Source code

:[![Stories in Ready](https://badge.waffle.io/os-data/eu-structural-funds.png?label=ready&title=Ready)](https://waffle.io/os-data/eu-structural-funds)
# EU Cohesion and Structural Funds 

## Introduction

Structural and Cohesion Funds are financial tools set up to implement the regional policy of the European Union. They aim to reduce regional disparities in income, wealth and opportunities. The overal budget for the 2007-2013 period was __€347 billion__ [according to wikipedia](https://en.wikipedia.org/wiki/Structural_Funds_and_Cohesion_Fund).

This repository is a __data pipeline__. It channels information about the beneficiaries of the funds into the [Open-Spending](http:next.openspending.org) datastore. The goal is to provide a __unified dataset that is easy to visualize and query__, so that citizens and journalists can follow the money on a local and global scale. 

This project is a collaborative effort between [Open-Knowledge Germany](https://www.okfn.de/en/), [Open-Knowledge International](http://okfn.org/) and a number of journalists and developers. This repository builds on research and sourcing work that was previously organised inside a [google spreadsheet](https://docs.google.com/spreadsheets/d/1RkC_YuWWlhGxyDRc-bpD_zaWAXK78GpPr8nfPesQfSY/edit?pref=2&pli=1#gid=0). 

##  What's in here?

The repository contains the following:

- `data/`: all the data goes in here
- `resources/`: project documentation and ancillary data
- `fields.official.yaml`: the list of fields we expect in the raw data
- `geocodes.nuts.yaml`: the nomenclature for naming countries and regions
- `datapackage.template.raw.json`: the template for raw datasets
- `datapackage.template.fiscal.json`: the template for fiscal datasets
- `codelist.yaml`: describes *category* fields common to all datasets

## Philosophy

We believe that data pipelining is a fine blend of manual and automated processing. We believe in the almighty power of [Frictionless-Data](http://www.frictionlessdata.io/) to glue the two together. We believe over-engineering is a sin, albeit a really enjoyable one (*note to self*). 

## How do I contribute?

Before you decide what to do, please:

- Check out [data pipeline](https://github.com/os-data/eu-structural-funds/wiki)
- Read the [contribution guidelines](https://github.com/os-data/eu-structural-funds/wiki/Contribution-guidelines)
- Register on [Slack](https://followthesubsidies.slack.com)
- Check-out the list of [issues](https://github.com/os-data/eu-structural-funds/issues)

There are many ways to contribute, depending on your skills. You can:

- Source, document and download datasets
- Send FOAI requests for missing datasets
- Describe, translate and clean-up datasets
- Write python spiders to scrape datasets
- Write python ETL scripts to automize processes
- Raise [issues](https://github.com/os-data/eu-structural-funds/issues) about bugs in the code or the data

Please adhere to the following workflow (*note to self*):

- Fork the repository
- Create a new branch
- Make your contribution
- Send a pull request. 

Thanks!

» Directions for this task
Output, unchanged, the lines from the line with "- Write python spiders to scrape datasets" through the final line of the material.

» Output of the exercise
- Write python spiders to scrape datasets
- Write python ETL scripts to automize processes
- Raise [issues](https://github.com/os-data/eu-structural-funds/issues) about bugs in the code or the data

Please adhere to the following workflow (*note to self*):

- Fork the repository
- Create a new branch
- Make your contribution
- Send a pull request. 

Thanks!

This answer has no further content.